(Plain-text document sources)
•••••

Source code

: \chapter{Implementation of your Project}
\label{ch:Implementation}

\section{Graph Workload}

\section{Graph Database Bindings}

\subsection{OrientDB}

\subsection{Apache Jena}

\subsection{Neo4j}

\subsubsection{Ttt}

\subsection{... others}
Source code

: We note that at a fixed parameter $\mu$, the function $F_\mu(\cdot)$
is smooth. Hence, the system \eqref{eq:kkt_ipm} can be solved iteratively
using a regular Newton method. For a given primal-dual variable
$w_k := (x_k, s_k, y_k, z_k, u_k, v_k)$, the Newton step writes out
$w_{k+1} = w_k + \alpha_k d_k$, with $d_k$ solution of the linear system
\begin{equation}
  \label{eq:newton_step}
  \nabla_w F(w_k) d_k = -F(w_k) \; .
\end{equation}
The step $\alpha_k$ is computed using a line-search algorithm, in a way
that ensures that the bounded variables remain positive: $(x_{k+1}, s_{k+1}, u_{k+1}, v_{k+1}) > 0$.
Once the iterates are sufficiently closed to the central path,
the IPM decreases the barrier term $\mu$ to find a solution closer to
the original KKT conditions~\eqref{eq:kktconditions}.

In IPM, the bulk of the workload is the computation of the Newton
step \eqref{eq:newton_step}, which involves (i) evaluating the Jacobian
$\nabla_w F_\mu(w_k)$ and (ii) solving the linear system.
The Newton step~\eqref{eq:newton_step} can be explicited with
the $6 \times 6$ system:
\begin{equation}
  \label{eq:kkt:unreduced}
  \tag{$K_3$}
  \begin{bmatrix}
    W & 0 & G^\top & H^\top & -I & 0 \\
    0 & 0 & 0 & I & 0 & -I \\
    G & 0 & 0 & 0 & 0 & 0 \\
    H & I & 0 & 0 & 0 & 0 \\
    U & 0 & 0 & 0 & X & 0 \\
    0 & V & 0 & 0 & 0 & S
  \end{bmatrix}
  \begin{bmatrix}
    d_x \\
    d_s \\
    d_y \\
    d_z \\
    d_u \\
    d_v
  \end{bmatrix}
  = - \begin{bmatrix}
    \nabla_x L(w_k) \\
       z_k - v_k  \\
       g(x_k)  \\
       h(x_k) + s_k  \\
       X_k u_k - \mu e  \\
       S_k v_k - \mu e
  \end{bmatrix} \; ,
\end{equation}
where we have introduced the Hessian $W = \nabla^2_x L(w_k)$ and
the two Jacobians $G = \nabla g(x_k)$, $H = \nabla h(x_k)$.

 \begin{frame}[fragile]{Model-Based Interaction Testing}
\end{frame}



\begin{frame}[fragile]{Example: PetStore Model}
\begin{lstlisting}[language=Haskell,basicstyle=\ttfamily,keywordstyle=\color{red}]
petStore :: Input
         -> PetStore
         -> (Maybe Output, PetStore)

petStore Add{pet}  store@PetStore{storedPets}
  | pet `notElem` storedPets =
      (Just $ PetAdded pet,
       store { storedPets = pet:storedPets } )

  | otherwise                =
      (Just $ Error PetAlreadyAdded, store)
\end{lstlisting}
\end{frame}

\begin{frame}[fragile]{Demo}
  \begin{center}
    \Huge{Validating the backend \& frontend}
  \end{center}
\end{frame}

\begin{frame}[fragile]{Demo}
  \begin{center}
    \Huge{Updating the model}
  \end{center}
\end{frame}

•••••

Please repeat the data in full so that nothing differs from the original.

Source code

: \chapter{Implementation of your Project}
\label{ch:Implementation}

\section{Graph Workload}

\section{Graph Database Bindings}

\subsection{OrientDB}

\subsection{Apache Jena}

\subsection{Neo4j}

\subsubsection{Ttt}

\subsection{... others}
Source code

: We note that at a fixed parameter $\mu$, the function $F_\mu(\cdot)$
is smooth. Hence, the system \eqref{eq:kkt_ipm} can be solved iteratively
using a regular Newton method. For a given primal-dual variable
$w_k := (x_k, s_k, y_k, z_k, u_k, v_k)$, the Newton step writes out
$w_{k+1} = w_k + \alpha_k d_k$, with $d_k$ solution of the linear system
\begin{equation}
  \label{eq:newton_step}
  \nabla_w F(w_k) d_k = -F(w_k) \; .
\end{equation}
The step $\alpha_k$ is computed using a line-search algorithm, in a way
that ensures that the bounded variables remain positive: $(x_{k+1}, s_{k+1}, u_{k+1}, v_{k+1}) > 0$.
Once the iterates are sufficiently closed to the central path,
the IPM decreases the barrier term $\mu$ to find a solution closer to
the original KKT conditions~\eqref{eq:kktconditions}.

In IPM, the bulk of the workload is the computation of the Newton
step \eqref{eq:newton_step}, which involves (i) evaluating the Jacobian
$\nabla_w F_\mu(w_k)$ and (ii) solving the linear system.
The Newton step~\eqref{eq:newton_step} can be explicited with
the $6 \times 6$ system:
\begin{equation}
  \label{eq:kkt:unreduced}
  \tag{$K_3$}
  \begin{bmatrix}
    W & 0 & G^\top & H^\top & -I & 0 \\
    0 & 0 & 0 & I & 0 & -I \\
    G & 0 & 0 & 0 & 0 & 0 \\
    H & I & 0 & 0 & 0 & 0 \\
    U & 0 & 0 & 0 & X & 0 \\
    0 & V & 0 & 0 & 0 & S
  \end{bmatrix}
  \begin{bmatrix}
    d_x \\
    d_s \\
    d_y \\
    d_z \\
    d_u \\
    d_v
  \end{bmatrix}
  = - \begin{bmatrix}
    \nabla_x L(w_k) \\
       z_k - v_k  \\
       g(x_k)  \\
       h(x_k) + s_k  \\
       X_k u_k - \mu e  \\
       S_k v_k - \mu e
  \end{bmatrix} \; ,
\end{equation}
where we have introduced the Hessian $W = \nabla^2_x L(w_k)$ and
the two Jacobians $G = \nabla g(x_k)$, $H = \nabla h(x_k)$.

 \begin{frame}[fragile]{Model-Based Interaction Testing}
\end{frame}



\begin{frame}[fragile]{Example: PetStore Model}
\begin{lstlisting}[language=Haskell,basicstyle=\ttfamily,keywordstyle=\color{red}]
petStore :: Input
         -> PetStore
         -> (Maybe Output, PetStore)

petStore Add{pet}  store@PetStore{storedPets}
  | pet `notElem` storedPets =
      (Just $ PetAdded pet,
       store { storedPets = pet:storedPets } )

  | otherwise                =
      (Just $ Error PetAlreadyAdded, store)
\end{lstlisting}
\end{frame}

\begin{frame}[fragile]{Demo}
  \begin{center}
    \Huge{Validating the backend \& frontend}
  \end{center}
\end{frame}

\begin{frame}[fragile]{Demo}
  \begin{center}
    \Huge{Updating the model}
  \end{center}
\end{frame}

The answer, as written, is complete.